We weren't actually storing anything in OBJECT_INSPECTOR_TABLE_CACHE. Making this work as intended might have some issues because what if there are two tables with the same name but different locations? Also schema evolution might be an issue. We probably don't want to persist the cache between queries, just in a single query we don't want to recompute each time. Or maybe the overhead of a global cache is more than the computation? How can we find this out?

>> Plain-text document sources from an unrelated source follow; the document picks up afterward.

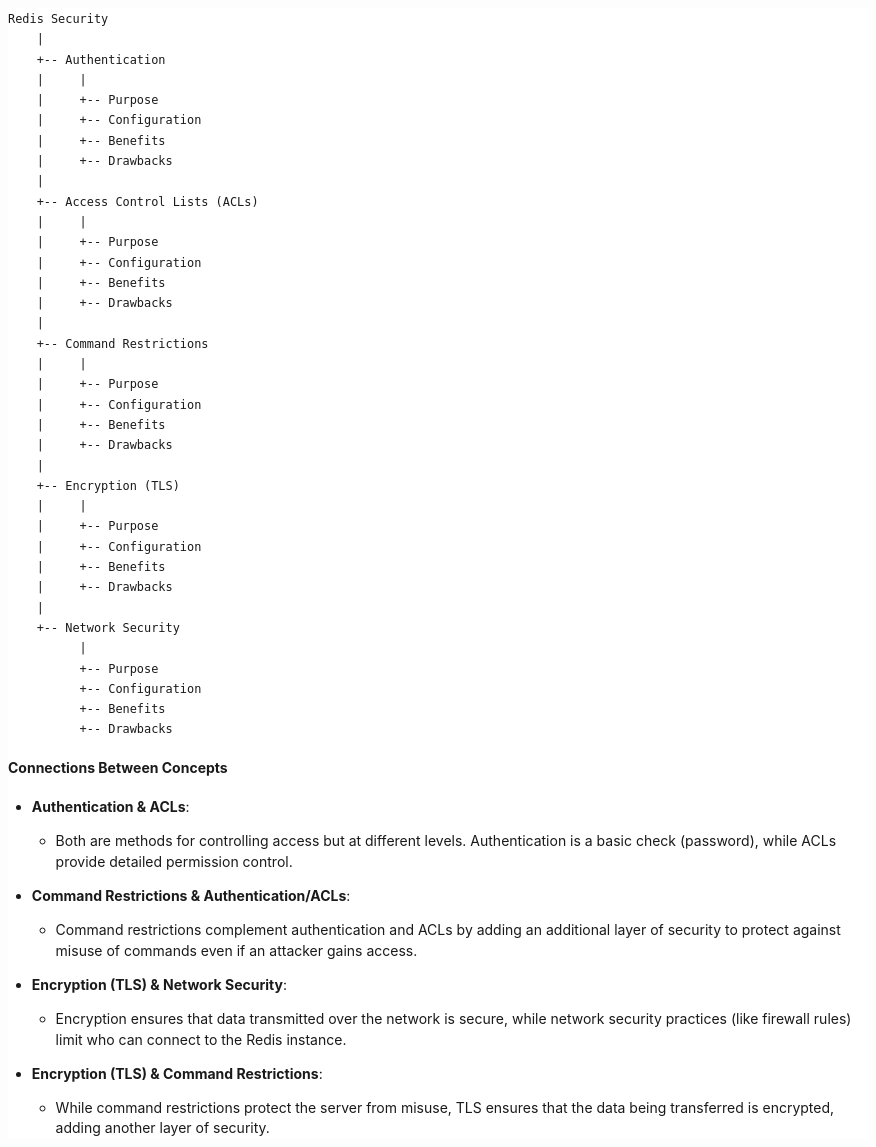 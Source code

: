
 ```
Redis Security
    |
    +-- Authentication
    |     |
    |     +-- Purpose
    |     +-- Configuration
    |     +-- Benefits
    |     +-- Drawbacks
    |
    +-- Access Control Lists (ACLs)
    |     |
    |     +-- Purpose
    |     +-- Configuration
    |     +-- Benefits
    |     +-- Drawbacks
    |
    +-- Command Restrictions
    |     |
    |     +-- Purpose
    |     +-- Configuration
    |     +-- Benefits
    |     +-- Drawbacks
    |
    +-- Encryption (TLS)
    |     |
    |     +-- Purpose
    |     +-- Configuration
    |     +-- Benefits
    |     +-- Drawbacks
    |
    +-- Network Security
          |
          +-- Purpose
          +-- Configuration
          +-- Benefits
          +-- Drawbacks
```

#### **Connections Between Concepts**

- **Authentication & ACLs**:
  - Both are methods for controlling access but at different levels. Authentication is a basic check (password), while ACLs provide detailed permission control.
  
- **Command Restrictions & Authentication/ACLs**:
  - Command restrictions complement authentication and ACLs by adding an additional layer of security to protect against misuse of commands even if an attacker gains access.

- **Encryption (TLS) & Network Security**:
  - Encryption ensures that data transmitted over the network is secure, while network security practices (like firewall rules) limit who can connect to the Redis instance.

- **Encryption (TLS) & Command Restrictions**:
  - While command restrictions protect the server from misuse, TLS ensures that the data being transferred is encrypted, adding another layer of security.

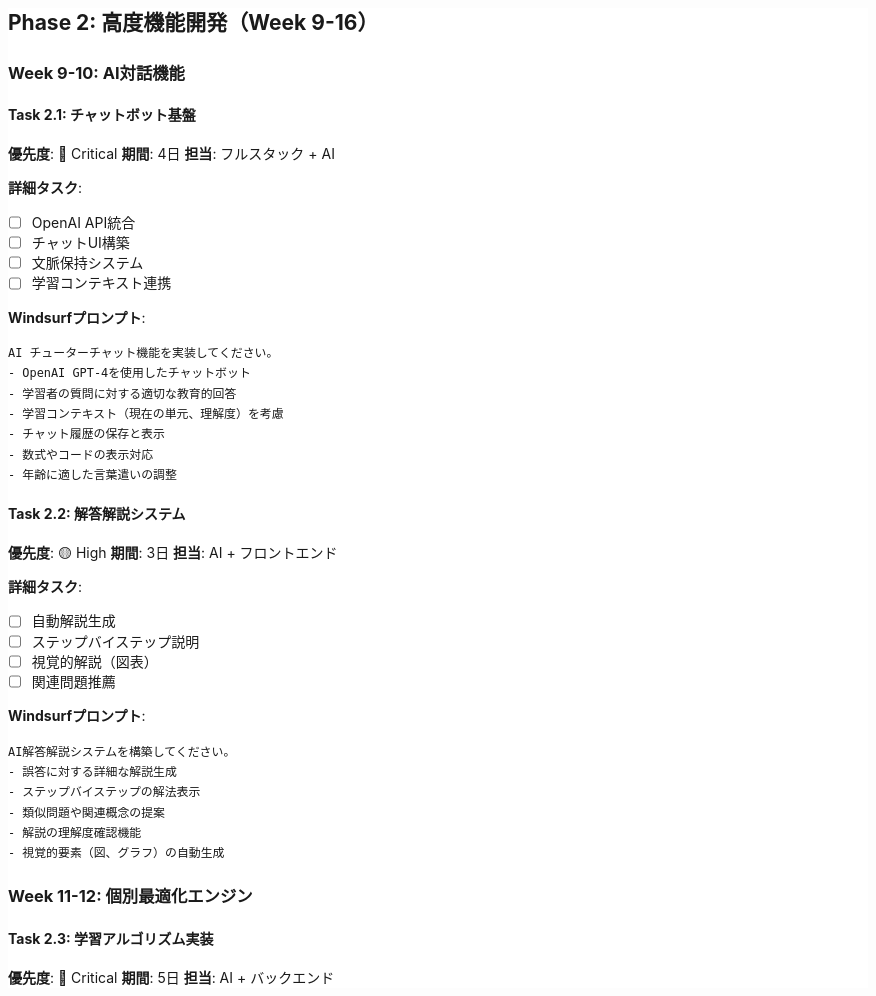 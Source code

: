 
## Phase 2: 高度機能開発（Week 9-16）

### Week 9-10: AI対話機能

#### Task 2.1: チャットボット基盤
**優先度**: 🔴 Critical
**期間**: 4日
**担当**: フルスタック + AI

**詳細タスク**:
- [ ] OpenAI API統合
- [ ] チャットUI構築
- [ ] 文脈保持システム
- [ ] 学習コンテキスト連携

**Windsurfプロンプト**:
```
AI チューターチャット機能を実装してください。
- OpenAI GPT-4を使用したチャットボット
- 学習者の質問に対する適切な教育的回答
- 学習コンテキスト（現在の単元、理解度）を考慮
- チャット履歴の保存と表示
- 数式やコードの表示対応
- 年齢に適した言葉遣いの調整
```

#### Task 2.2: 解答解説システム
**優先度**: 🟡 High
**期間**: 3日
**担当**: AI + フロントエンド

**詳細タスク**:
- [ ] 自動解説生成
- [ ] ステップバイステップ説明
- [ ] 視覚的解説（図表）
- [ ] 関連問題推薦

**Windsurfプロンプト**:
```
AI解答解説システムを構築してください。
- 誤答に対する詳細な解説生成
- ステップバイステップの解法表示
- 類似問題や関連概念の提案
- 解説の理解度確認機能
- 視覚的要素（図、グラフ）の自動生成
```

### Week 11-12: 個別最適化エンジン

#### Task 2.3: 学習アルゴリズム実装
**優先度**: 🔴 Critical
**期間**: 5日
**担当**: AI + バックエンド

jonvex · 2024-07-24T16:00:34Z

hudi-hadoop-mr/src/main/java/org/apache/hudi/hadoop/utils/HoodieArrayWritableAvroUtils.java

+  }
+
+  @VisibleForTesting
+  public static void resetCache() {


needed to add this because now that we cache things, there were conflicts between tests

yihua · 2024-07-24T21:10:37Z

hudi-client/hudi-java-client/pom.xml

+            <artifactId>hudi-io</artifactId>
+            <version>${project.version}</version>
+            <classifier>tests</classifier>
+            <type>test-jar</type>


Is <type>test-jar</type> needed?

will come back to this when all other comments are addressed

...t/hudi-java-client/src/test/java/org/apache/hudi/hadoop/TestHoodieFileGroupReaderOnHive.java

yihua · 2024-07-24T21:22:27Z

...t/hudi-java-client/src/test/java/org/apache/hudi/hadoop/TestHoodieFileGroupReaderOnHive.java

+  @Override
+  public String getRecordPayloadForMergeMode(RecordMergeMode mergeMode) {
+    switch (mergeMode) {
+      case EVENT_TIME_ORDERING:
+        return DefaultHoodieRecordPayload.class.getName();
+      case OVERWRITE_WITH_LATEST:
+        return OverwriteWithLatestAvroPayload.class.getName();
+      case CUSTOM:
+      default:
+        return CustomPayloadForTesting.class.getName();
+    }
+  }


Could we get rid of this? The payload should be automatically inferred if needed.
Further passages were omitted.